[Material provided Boundary: Start]

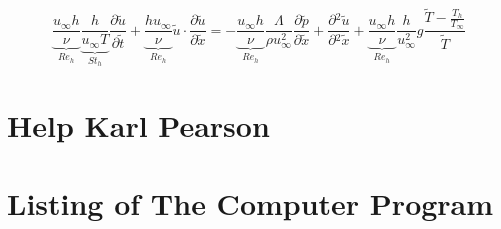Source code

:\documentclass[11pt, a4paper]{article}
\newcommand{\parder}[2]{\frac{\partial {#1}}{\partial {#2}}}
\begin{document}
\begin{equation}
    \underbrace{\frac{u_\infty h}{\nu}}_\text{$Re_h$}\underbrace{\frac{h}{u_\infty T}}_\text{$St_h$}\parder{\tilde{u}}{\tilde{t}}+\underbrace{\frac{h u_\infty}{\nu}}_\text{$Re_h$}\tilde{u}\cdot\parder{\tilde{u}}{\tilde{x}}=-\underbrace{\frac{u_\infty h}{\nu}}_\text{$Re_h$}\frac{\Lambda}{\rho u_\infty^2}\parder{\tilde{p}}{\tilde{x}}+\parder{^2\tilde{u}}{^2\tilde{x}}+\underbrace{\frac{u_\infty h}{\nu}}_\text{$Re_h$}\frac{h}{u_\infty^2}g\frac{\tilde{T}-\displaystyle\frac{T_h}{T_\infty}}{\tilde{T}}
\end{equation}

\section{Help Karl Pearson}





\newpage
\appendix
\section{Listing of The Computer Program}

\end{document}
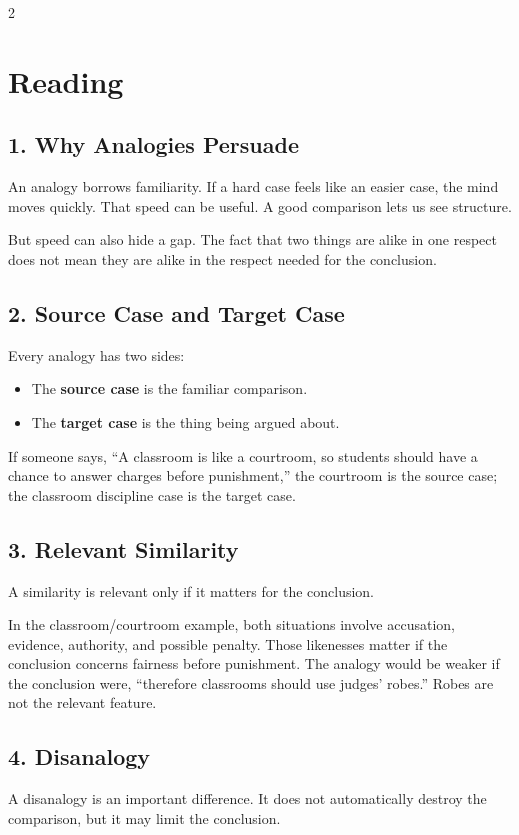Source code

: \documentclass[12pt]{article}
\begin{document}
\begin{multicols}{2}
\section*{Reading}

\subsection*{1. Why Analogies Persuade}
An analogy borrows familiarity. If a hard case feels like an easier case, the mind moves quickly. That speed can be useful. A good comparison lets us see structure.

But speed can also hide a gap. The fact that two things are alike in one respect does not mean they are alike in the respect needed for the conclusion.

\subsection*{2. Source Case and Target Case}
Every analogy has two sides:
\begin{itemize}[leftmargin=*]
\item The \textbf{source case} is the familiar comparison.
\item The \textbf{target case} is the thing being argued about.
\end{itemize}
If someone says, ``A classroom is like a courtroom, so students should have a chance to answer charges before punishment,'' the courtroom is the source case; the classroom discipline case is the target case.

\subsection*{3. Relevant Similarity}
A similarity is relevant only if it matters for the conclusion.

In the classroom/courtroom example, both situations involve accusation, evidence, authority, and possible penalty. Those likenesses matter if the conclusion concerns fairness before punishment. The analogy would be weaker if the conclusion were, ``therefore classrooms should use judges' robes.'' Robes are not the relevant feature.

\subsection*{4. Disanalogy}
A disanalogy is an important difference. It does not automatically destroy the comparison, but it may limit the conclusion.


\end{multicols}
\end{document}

[Material provided Boundary: End]
[Material provided Boundary: Start]

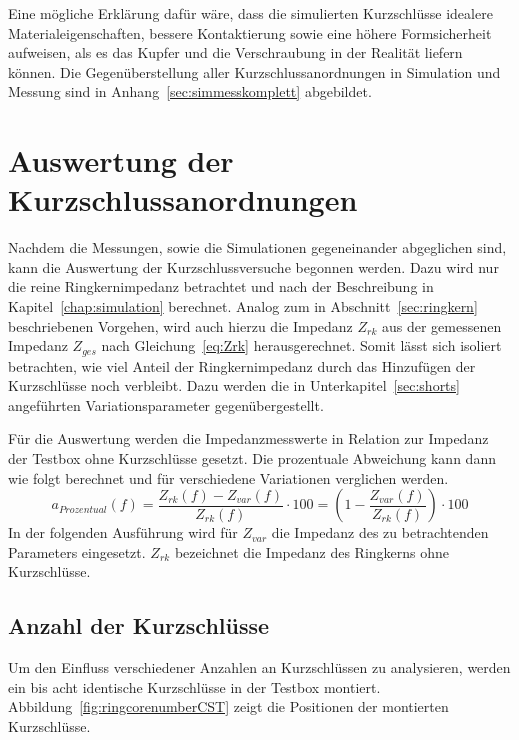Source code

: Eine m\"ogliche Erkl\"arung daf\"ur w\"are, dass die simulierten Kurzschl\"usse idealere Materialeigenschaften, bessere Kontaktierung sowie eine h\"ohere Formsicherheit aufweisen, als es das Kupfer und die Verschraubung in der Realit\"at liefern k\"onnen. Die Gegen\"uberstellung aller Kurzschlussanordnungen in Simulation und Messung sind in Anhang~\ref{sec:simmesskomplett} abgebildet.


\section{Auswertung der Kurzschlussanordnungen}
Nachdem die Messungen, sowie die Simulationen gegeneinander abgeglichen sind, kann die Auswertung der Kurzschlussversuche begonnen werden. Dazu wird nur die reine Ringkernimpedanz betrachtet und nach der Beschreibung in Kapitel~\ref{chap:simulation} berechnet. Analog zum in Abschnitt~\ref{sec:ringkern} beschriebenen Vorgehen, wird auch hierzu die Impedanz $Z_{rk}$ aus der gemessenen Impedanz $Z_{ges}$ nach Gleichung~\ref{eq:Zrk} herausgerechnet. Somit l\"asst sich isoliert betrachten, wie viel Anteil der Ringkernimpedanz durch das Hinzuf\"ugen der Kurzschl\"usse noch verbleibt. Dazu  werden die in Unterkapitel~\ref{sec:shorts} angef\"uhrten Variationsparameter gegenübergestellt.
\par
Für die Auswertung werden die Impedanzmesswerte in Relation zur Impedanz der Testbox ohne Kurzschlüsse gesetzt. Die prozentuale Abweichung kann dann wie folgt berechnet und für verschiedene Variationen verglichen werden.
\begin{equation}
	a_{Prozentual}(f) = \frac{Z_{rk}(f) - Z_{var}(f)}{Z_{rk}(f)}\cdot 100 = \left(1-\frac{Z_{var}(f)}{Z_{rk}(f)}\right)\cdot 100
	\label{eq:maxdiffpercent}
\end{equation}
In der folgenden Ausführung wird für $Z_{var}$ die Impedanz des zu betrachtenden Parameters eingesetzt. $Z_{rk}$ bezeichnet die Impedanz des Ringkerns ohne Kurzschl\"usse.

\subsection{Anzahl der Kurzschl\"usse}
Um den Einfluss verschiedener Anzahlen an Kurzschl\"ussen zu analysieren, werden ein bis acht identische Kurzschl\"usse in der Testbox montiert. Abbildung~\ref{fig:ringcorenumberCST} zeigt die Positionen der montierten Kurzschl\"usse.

[Material provided Boundary: End]

Task statement: Look above for the line with "Every analogy has"; retype exactly that line, every line after it up to the line with "A similarity is", and that line too, nothing else.

Task result:
Every analogy has two sides:
\begin{itemize}[leftmargin=*]
\item The \textbf{source case} is the familiar comparison.
\item The \textbf{target case} is the thing being argued about.
\end{itemize}
If someone says, ``A classroom is like a courtroom, so students should have a chance to answer charges before punishment,'' the courtroom is the source case; the classroom discipline case is the target case.

\subsection*{3. Relevant Similarity}
A similarity is relevant only if it matters for the conclusion.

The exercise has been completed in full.